Multiply out your equation, and think of ω² as the unknown.

That is what I did, not getting anywhere. x=ω² and A, B, C= ω²_{A B or C}x² - x(A+B+C) +[AC+AB+BC]
doing the quadratic formula
x = (A+B+C)/2 ± ½√(A²+B²+C²-3AB-3BC-3AC)

I don't think that is moving in the right directing judging by the answer in the back (ω'² = (k_A+k_B+k_C)/m and ω''² = k_C/m)

 

[TSny]

That is what I did, not getting anywhere. x=ω² and A, B, C= ω²_{A B or C}x² - x(A+B+C) +[AC+AB+BC]

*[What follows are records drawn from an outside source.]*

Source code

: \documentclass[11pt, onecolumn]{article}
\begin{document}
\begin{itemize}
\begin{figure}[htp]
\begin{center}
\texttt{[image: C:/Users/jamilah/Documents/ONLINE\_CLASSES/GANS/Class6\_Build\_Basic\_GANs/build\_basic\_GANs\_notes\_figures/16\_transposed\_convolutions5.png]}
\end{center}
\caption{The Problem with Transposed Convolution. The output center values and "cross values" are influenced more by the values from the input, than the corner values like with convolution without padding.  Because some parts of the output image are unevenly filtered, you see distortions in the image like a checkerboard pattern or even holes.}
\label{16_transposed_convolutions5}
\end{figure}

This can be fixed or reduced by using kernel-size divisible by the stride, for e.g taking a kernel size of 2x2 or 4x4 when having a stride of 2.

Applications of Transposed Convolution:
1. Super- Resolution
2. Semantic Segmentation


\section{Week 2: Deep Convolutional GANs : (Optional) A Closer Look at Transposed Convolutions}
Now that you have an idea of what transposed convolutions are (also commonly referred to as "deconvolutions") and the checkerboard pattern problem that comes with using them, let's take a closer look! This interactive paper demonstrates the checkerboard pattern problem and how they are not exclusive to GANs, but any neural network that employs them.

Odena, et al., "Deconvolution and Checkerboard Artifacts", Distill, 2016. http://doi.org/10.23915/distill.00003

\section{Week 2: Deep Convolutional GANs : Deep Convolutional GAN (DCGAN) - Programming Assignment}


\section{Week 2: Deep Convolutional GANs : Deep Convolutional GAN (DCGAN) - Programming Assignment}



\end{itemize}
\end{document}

Check the coefficient of C in the middle term.

 

[x24759]

Check the coefficient of C in the middle term.

I found the error, thanks.

the equation is x² - x(A+B+2C) +[AC+AB+BC] and the roots are x = (A+B+2C)/2 ± ½√(A²+B²+4C²-2AB), which still does not get me to the right answer..

 

[haruspex]

I found the error, thanks.

the equation is x² - x(A+B+2C) +[AC+AB+BC] and the roots are x = (A+B+2C)/2 ± ½√(A²+B²+4C²-2AB), which still does not get me to the right answer..

Yes, that's where I got to. I find the book answer doubtful, that there should be a mode that depends only on k_C.

 

[TSny]

Remember, C can be written in terms of A and B.

 

[haruspex]

Remember, C can be written in terms of A and B.

I read that as only pertaining to the last part of the question. If it is supposed to apply to the first part as well then the book answer is unnecessarily complicated.

 

[x24759]

I got it. Thanks for the help.

 

[TSny]

I read that as only pertaining to the last part of the question. If it is supposed to apply to the first part as well then the book answer is unnecessarily complicated.

How would you simplify the book answer?

 

[haruspex]

How would you simplify the book answer?

You're right - I was looking at x24759's answer.

 

[TSny]

ok.

 

[MomentumFlux123]

Yes, that's where I got to. I find the book answer doubtful, that there should be a mode that depends only on k_C.

The problem provides k_C=k_Ak_B

After the eigenvalue equation is simplified into quadratic form, simplification is trivial, albeit a pain in the a**.